■ **Task goal**:
Wherever the word "Prepares" shows up in the data, report the line it sits in.

[Records from a data collection]
....................

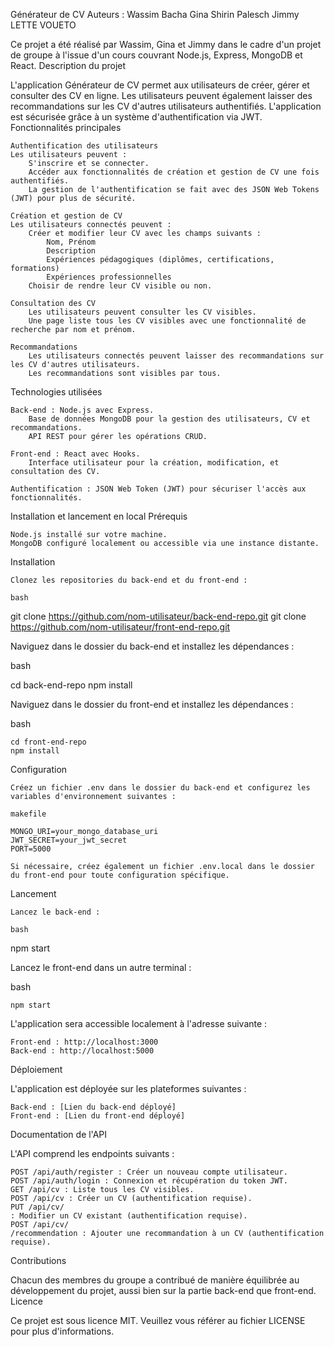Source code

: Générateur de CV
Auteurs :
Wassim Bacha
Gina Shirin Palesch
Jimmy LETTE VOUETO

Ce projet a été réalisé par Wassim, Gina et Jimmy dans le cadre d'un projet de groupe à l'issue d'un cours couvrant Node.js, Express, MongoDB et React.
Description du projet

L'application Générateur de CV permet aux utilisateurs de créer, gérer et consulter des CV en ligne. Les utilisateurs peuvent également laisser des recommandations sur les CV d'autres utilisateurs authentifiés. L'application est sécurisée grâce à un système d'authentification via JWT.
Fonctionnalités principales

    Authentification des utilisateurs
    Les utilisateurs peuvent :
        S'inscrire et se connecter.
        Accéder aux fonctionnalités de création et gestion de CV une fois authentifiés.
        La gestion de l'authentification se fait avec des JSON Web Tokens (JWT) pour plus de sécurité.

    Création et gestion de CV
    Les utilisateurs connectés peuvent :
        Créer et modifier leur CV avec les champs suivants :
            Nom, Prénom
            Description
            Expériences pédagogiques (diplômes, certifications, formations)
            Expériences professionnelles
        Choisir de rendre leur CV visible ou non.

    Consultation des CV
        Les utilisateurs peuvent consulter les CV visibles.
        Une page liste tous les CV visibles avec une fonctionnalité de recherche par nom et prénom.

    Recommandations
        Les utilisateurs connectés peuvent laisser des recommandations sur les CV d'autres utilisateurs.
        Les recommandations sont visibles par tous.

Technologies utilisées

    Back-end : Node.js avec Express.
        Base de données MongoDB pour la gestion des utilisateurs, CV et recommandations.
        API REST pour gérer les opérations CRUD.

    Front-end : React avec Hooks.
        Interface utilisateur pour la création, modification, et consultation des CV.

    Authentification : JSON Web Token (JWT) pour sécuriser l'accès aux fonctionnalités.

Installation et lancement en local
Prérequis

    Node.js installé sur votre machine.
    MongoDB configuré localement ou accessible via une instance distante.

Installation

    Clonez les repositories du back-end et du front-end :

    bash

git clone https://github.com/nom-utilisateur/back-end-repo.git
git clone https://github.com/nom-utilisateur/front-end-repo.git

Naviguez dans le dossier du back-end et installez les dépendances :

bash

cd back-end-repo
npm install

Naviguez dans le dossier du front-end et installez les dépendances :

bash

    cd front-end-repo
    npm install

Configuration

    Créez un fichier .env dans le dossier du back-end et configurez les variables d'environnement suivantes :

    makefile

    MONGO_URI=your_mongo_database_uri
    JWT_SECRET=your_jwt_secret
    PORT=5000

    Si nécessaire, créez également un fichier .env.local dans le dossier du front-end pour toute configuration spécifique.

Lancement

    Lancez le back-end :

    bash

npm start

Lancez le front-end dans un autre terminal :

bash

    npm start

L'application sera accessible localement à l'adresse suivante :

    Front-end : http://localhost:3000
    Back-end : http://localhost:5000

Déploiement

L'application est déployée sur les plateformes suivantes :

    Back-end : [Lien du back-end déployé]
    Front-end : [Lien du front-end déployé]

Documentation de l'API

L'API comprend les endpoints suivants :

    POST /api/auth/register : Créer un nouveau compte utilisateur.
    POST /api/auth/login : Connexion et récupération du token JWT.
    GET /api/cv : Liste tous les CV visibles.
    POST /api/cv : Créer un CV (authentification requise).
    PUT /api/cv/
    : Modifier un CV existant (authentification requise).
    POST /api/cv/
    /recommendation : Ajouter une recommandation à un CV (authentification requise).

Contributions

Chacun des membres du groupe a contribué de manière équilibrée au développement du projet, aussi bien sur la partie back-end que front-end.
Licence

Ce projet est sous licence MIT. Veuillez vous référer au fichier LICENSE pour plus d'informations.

....................

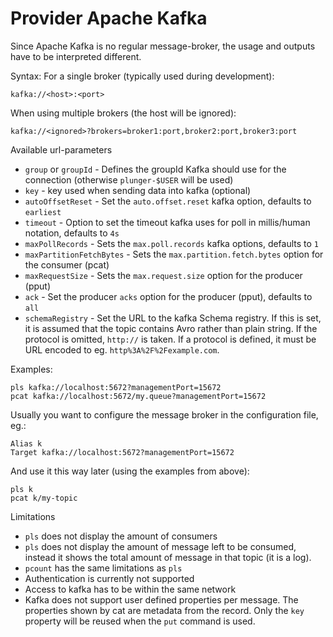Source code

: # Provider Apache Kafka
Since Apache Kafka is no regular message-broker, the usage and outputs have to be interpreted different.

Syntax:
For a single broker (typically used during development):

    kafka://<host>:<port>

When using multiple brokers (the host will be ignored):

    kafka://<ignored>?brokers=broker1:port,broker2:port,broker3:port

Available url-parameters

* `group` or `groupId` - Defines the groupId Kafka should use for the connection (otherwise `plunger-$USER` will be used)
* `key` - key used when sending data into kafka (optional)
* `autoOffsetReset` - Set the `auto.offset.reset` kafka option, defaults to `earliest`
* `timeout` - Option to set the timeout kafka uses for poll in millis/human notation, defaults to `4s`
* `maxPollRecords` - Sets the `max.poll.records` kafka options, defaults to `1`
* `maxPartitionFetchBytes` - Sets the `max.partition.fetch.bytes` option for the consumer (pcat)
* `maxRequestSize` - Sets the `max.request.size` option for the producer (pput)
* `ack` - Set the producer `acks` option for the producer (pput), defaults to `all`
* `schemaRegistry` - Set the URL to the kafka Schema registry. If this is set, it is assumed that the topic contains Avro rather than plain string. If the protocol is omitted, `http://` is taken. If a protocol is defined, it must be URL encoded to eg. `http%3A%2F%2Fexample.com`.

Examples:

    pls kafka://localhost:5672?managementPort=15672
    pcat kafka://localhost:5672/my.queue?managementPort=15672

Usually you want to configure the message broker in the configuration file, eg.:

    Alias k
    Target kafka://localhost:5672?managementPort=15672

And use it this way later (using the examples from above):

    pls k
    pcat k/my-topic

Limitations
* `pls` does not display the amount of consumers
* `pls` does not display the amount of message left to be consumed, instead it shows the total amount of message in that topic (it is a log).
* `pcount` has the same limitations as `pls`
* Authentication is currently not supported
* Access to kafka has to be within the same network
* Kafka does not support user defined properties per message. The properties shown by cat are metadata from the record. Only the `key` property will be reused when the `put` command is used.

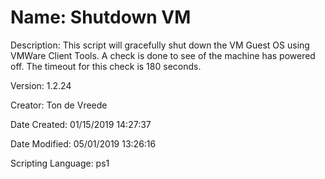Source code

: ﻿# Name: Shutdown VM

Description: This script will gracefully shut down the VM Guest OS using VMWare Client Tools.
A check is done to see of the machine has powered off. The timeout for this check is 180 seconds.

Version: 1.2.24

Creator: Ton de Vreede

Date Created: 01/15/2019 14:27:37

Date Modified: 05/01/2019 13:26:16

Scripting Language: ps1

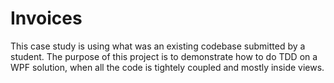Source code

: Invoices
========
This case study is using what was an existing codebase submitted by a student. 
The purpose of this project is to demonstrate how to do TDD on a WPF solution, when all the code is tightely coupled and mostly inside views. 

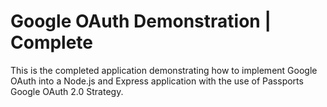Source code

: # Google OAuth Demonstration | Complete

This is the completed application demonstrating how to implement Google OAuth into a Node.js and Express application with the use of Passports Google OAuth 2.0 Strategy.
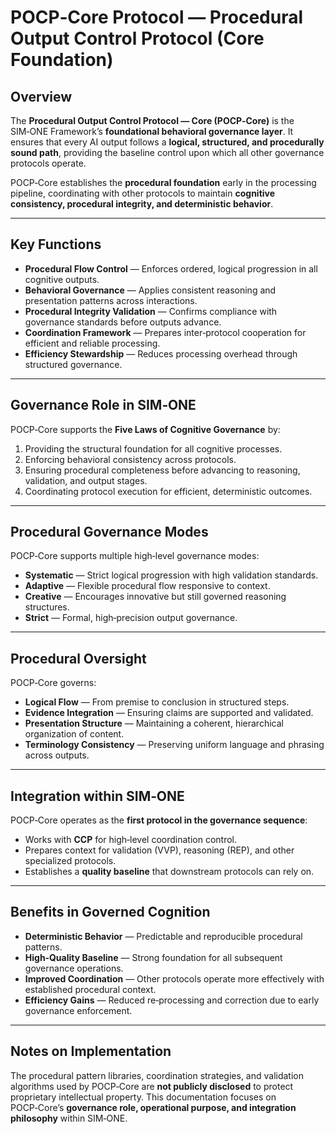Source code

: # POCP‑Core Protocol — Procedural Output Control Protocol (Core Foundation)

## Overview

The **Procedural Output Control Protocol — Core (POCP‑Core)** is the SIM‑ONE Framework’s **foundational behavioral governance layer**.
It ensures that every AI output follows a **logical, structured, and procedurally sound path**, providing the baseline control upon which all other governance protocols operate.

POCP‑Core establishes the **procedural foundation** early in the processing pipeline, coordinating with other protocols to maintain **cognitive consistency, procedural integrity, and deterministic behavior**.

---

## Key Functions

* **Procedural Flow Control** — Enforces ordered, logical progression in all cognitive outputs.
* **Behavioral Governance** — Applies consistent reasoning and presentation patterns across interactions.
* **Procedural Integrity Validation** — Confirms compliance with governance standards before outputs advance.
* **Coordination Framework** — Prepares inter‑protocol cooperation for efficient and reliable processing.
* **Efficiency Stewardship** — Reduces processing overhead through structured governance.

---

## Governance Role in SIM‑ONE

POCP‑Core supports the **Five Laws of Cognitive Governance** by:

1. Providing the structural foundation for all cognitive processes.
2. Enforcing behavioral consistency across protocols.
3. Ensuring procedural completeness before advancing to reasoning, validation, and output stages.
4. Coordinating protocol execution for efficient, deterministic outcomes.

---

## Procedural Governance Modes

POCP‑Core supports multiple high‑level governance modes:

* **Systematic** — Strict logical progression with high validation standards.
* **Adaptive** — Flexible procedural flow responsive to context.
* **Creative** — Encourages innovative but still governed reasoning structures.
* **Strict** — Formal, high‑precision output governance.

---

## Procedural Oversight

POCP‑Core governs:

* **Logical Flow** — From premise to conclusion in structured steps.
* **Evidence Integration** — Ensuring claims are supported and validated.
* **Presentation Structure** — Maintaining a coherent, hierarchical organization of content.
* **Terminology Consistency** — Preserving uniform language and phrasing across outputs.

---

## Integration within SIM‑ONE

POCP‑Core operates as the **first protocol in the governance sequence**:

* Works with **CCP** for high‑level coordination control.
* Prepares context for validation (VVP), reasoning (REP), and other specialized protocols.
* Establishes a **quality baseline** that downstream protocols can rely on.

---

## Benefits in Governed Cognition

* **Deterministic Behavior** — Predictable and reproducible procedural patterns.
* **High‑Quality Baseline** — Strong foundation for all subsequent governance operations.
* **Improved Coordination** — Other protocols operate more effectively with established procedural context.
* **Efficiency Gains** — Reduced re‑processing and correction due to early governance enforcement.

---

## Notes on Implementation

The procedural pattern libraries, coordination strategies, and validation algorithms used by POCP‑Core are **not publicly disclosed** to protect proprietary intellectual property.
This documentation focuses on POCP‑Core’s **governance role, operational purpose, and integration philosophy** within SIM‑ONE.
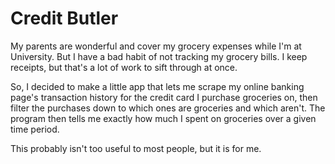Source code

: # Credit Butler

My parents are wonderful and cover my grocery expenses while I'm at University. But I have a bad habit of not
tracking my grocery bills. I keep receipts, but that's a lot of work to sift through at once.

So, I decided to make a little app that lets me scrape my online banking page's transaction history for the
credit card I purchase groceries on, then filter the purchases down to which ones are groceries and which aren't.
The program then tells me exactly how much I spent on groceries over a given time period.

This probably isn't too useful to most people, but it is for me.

....................

■ **Result**:
* **Coordination Framework** — Prepares inter‑protocol cooperation for efficient and reliable processing.
* Prepares context for validation (VVP), reasoning (REP), and other specialized protocols.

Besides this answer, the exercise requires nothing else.